Oh, yes. That side of things is very complex, and in Tesla cars involves a lot of specialised hardware. I saw a YouTube video on it some months ago, and it was fascinating. They were given a 100W power limit by Elon, which was a tough design limit. Worth digging up if you're interested. They may recently have changed the hardware again.

I have no idea where the MG Pilot is implemented, or what hardware is involved. On the Slack group, three ECUs have been obtained and examined. I'm interested in examining the firmware, but the encryption hasn't been determined yet.

One MG owner in Australia who also owns a Tesla model 3 says that the MG detection of speed limit signs is better in the MG. That may be partly because the Teslas get more training in the US, which doesn't use international standard speed signs.

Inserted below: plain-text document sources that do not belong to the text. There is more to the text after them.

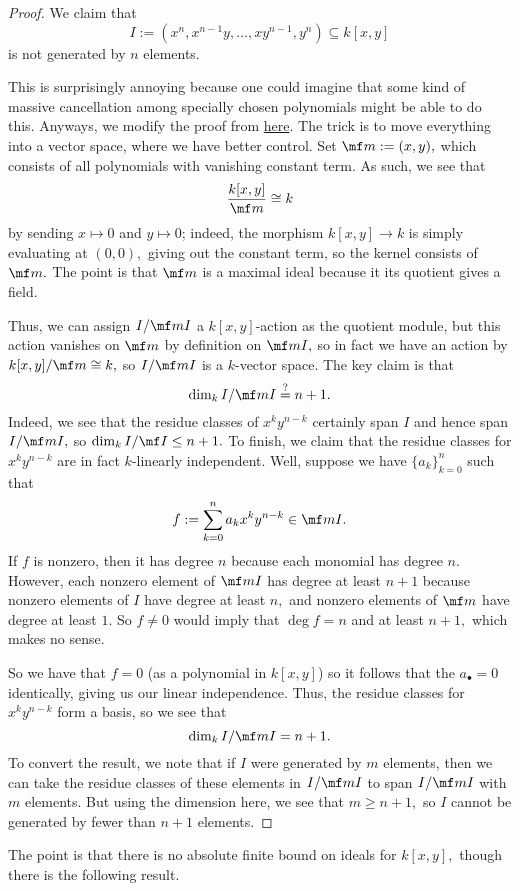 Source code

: \begin{proof}
	We claim that
	\[I:=\left(x^n,x^{n-1}y,\ldots,xy^{n-1},y^n\right)\subseteq k[x,y]\]
	is not generated by $n$ elements.
	
	This is surprisingly annoying because one could imagine that some kind of massive cancellation among specially chosen polynomials might be able to do this. Anyways, we modify the proof from \href{https://math.stackexchange.com/a/1622173/869257}{here}. The trick is to move everything into a vector space, where we have better control. Set $\mf m:=(x,y),$ which consists of all polynomials with vanishing constant term. As such, we see that
	\[\frac{k[x,y]}{\mf m}\cong k\]
	by sending $x\mapsto0$ and $y\mapsto0$; indeed, the morphism $k[x,y]\to k$ is simply evaluating at $(0,0),$ giving out the constant term, so the kernel consists of $\mf m.$ The point is that $\mf m$ is a maximal ideal because it its quotient gives a field.

	Thus, we can assign $I/\mf mI$ a $k[x,y]$-action as the quotient module, but this action vanishes on $\mf m$ by definition on $\mf mI,$ so in fact we have an action by $k[x,y]/\mf m\cong k,$ so $I/\mf mI$ is a $k$-vector space. The key claim is that
	\[\dim_kI/\mf mI\stackrel?=n+1.\]
	Indeed, we see that the residue classes of $x^ky^{n-k}$ certainly span $I$ and hence span $I/\mf mI,$ so $\dim_kI/\mf I\le n+1.$ To finish, we claim that the residue classes for $x^ky^{n-k}$ are in fact $k$-linearly independent. Well, suppose we have $\{a_k\}_{k=0}^n$ such that
	\[f:=\sum_{k=0}^na_kx^ky^{n-k}\in\mf mI.\]
	If $f$ is nonzero, then it has degree $n$ because each monomial has degree $n.$ However, each nonzero element of $\mf mI$ has degree at least $n+1$ because nonzero elements of $I$ have degree at least $n,$ and nonzero elements of $\mf m$ have degree at least $1.$ So $f\ne0$ would imply that $\deg f=n$ and at least $n+1,$ which makes no sense.

	So we have that $f=0$ (as a polynomial in $k[x,y]$) so it follows that the $a_\bullet=0$ identically, giving us our linear independence. Thus, the residue classes for $x^ky^{n-k}$ form a basis, so we see that
	\[\dim_kI/\mf mI=n+1.\]
	To convert the result, we note that if $I$ were generated by $m$ elements, then we can take the residue classes of these elements in $I/\mf mI$ to span $I/\mf mI$ with $m$ elements. But using the dimension here, we see that $m\ge n+1,$ so $I$ cannot be generated by fewer than $n+1$ elements.
\end{proof}
The point is that there is no absolute finite bound on ideals for $k[x,y],$ though there is the following result.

Sat Nav map data is of course very large (11 GB for the Hyundai Kona), and would live on an off-chip flash drive.
It's amazing really, the computer processing power they can get into a car, I think of it as the tesla super computer!

Do you think there's any chance of someone breaking the security to fully access the ECU firmware? I'm assuming its using decent modern encryption.
 
Do you think there's any chance of someone breaking the security to fully access the ECU firmware? I'm assuming its using decent modern encryption.
It depends on how it's implemented. Other cars (e.g. Mitsubishi) have been cracked, at least partly (e.g. "codings", which is not executable firmware).

The firmware has to get decrypted at some point, so it seems to me that there is a reasonable chance it can be accessed. Though perhaps one day (maybe even now for all I know), the microcontrollers themselves will do the decrypting internally, using a key that is written securely at the car factory. If that is or becomes the case, then you are basically down to a human leak being the only real possibility.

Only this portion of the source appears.